Pues esto que parece tan evidente, se confunde casi a diario cuando se trata del sector público con consecuencias muy importantes. “Reducir elgasto público sin diferenciar los tipos de gasto” se ha convertido en el objetivo central de la economía europea, que desde Bruselas marca estrictas pautas de consolidación fiscal a las economías nacionales (control estricto del déficit público y del volumen de deuda). Los países y lógicamente también España, no les queda más remedio que seguir la senda marcada para equilibrar sus presupuestos. Desde el punto de vista político, esto se está convirtiendo en un sofisticado e imposible ejercicio de malabarismo circense en el que con menos ingresos y con posibilidades muy limitadas de endeudamiento hay que hacer frente a unos gastos sustancialmente mayores: mayor número de desempleados y crecientes necesidades de asistencia social.
Como es lógico, esta urgente y alocada carrera lleva a tomar decisiones precipitadas y recortar indiscriminadamente, porque en la rendición de cuentas lo que realmente importa es el saldo final del presupuesto. Como un sabio funcionario me decía ya hace tiempo: “lo complicado en la Administración Pública es “colar” una nueva partida en el presupuesto porque cuando ya ha entrado, lo realmente difícil es que te la supriman”. La fuerte resistencia al cambio hace que lo posible se anteponga a lo importante y estratégico. Así, las primeras partidas que caen de los presupuestos públicos son las que dependen de contratos con el sector privado y todo tipo de programas de subvenciones para personas, familias, instituciones, empresas, grupos de investigación… Y esto es así, sencillamente porque técnicamente y en la práctica son fáciles de suprimir sin grandes traumas para la estructura propia de la Administración: rescindir, recortar o simplemente no contratar con terceros y/o eliminar o disminuir el alcance de los programas de subvención (menor número de beneficiarios o menor subvención por expediente).

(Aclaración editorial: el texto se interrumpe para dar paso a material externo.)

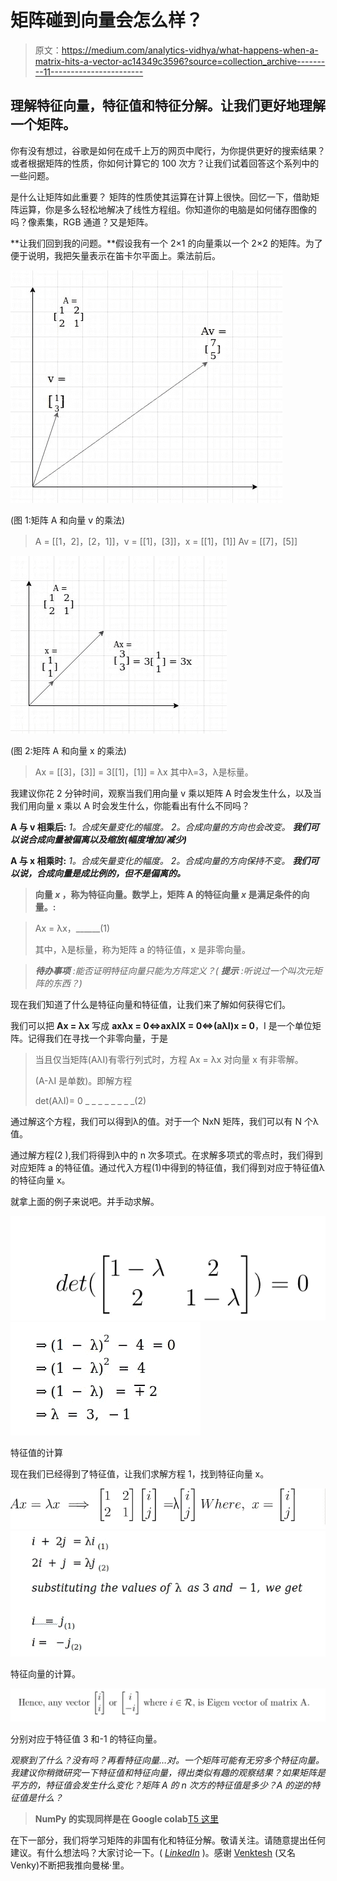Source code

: # 矩阵碰到向量会怎么样？

> 原文：<https://medium.com/analytics-vidhya/what-happens-when-a-matrix-hits-a-vector-ac14349c3596?source=collection_archive---------11----------------------->

## 理解特征向量，特征值和特征分解。让我们更好地理解一个矩阵。

你有没有想过，谷歌是如何在成千上万的网页中爬行，为你提供更好的搜索结果？或者根据矩阵的性质，你如何计算它的 100 次方？让我们试着回答这个系列中的一些问题。

是什么让矩阵如此重要？
矩阵的性质使其运算在计算上很快。回忆一下，借助矩阵运算，你是多么轻松地解决了线性方程组。你知道你的电脑是如何储存图像的吗？像素集，RGB 通道？又是矩阵。

**让我们回到我的问题。**假设我有一个 2×1 的向量乘以一个 2×2 的矩阵。为了便于说明，我把矢量表示在笛卡尔平面上。乘法前后。

![](img/6567100cc33021c757f28ef5c76ea457.png)

(图 1:矩阵 A 和向量 v 的乘法)

> A = [[1，2]，[2，1]]，v = [[1]，[3]]，x = [[1]，[1]]
> Av = [[7]，[5]]

![](img/e6877b7a724101cdda4f660cfcdd6767.png)

(图 2:矩阵 A 和向量 x 的乘法)

> Ax = [[3]，[3]] = 3[[1]，[1]] = λx 其中λ=3，λ是标量。

我建议你花 2 分钟时间，观察当我们用向量 v 乘以矩阵 A 时会发生什么，以及当我们用向量 x 乘以 A 时会发生什么，你能看出有什么不同吗？

**A 与 v 相乘后:** *1。合成矢量变化的幅度。
2。合成向量的方向也会改变。* ***我们可以说合成向量被偏离以及缩放(幅度增加/减少)***

**A 与 x 相乘时:** *1。合成矢量变化的幅度。
2。合成向量的方向保持不变。* ***我们可以说，合成向量是成比例的，但不是偏离的。***

> **向量 *x* ，称为特征向量。数学上，矩阵 A 的特征向量 *x* 是满足条件的向量。:**

> Ax = λx，______(1)
> 
> 其中，λ是标量，称为矩阵 a 的特征值，x 是非零向量。

> ***待办事项*** *:能否证明特征向量只能为方阵定义？(* ***提示*** *:听说过一个叫次元矩阵的东西？)*

现在我们知道了什么是特征向量和特征值，让我们来了解如何获得它们。

我们可以把 **Ax = λx** 写成
**axλx = 0⇔axλIX = 0⇔(aλI)x = 0**，I 是一个单位矩阵。记得我们在寻找一个非零向量，于是

> 当且仅当矩阵(AλI)有零行列式时，方程 Ax = λx 对向量 x 有非零解。
> 
> (A-λI 是单数)。即解方程
> 
> det(AλI)= 0 _ _ _ _ _ _ _ _(2)

通过解这个方程，我们可以得到λ的值。对于一个 NxN 矩阵，我们可以有 N 个λ值。

通过解方程(2 ),我们将得到λ中的 n 次多项式。在求解多项式的零点时，我们得到对应矩阵 a 的特征值。通过代入方程(1)中得到的特征值，我们得到对应于特征值λ的特征向量 x。

就拿上面的例子来说吧。并手动求解。

![](img/eaf67bdf51cdfde9fa35aad0ea81abd5.png)![](img/31b9d149e62373a9ddd7d05524c35552.png)

特征值的计算

现在我们已经得到了特征值，让我们求解方程 1，找到特征向量 x。

![](img/aaa6e94a2b902ec4d9ce2b7a40856c74.png)![](img/a7862a7a81a3cfecd6ec818b4e1b83d1.png)

特征向量的计算。

![](img/5e9bd588c339f7748a125684859ff584.png)

分别对应于特征值 3 和-1 的特征向量。

*观察到了什么？没有吗？再看特征向量…对。一个矩阵可能有无穷多个特征向量。我建议你稍微研究一下特征值和特征向量，得出类似有趣的观察结果？如果矩阵是平方的，特征值会发生什么变化？矩阵 A 的 n 次方的特征值是多少？A 的逆的特征值是什么？*

> **NumPy 的实现同样是在 Google colab**[T5 这里](https://colab.research.google.com/drive/1NMnnTYVWyBUOmXVF-VbFg14CsSqFJPpn)

在下一部分，我们将学习矩阵的非国有化和特征分解。敬请关注。请随意提出任何建议。有什么想法吗？大家讨论一下。( [*LinkedIn*](https://www.linkedin.com/in/parth-patel12/) )。感谢 [Venktesh](https://medium.com/u/28b126a36b67?source=post_page-----ac14349c3596--------------------------------) (又名 Venky)不断把我推向曼梯·里。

Sin embargo, la característica principal de estos epígrafes es que muchos de ellos no son gastos sin más, sino que se corresponden con inversiones públicas y, si bien es cierto que con su recorte se contribuye a la consolidación fiscal a corto plazo, se corre el riesgo de hipotecar seriamente el crecimiento futuro. Es preciso e imprescindible diferenciar, pues mientras que sí puede resultar lógico acomodar los gastos corrientes a los ingresos corrientes, paralizar/sacrificar inversiones en base a criterios de control del déficit público es la mejor receta para un completo suicidio colectivo a largo plazo. Y me temo que esto es lo que estamos realmente practicando.
Por supuesto, no todas las inversiones son lo mismo y no se trata de acumular inversiones porque sí con un planteamiento en el que el péndulo pasa de la austeridad absoluta, a una política de estímulo en la que lo que cuenta es “invertir por invertir” en una malentendida política keynesiana que no conduciría más que a profundizar en el abismo en el que nos encontramos. Como en el sector privado, las decisiones de inversión pública deberían estar sometidas a un escrupuloso, riguroso e independiente análisis de rentabilidad que sirva de guía de actuación. De modo creciente se están oyendo demandas para que el Banco Europeo de Inversiones financie activamente inversiones en infraestructuras, pero no nos equivoquemos de nuevo porque el problema de Europa, y muy en particular de España, no es de capital físico y cemento en lo que estamos muy por encima de nuestros competidores, sino de intangibles, de materia gris y de talento ámbitos en los que ya antes de la crisis íbamos muy rezagados y dónde deberíamos centrar nuestro esfuerzo: de inversión que no de gasto.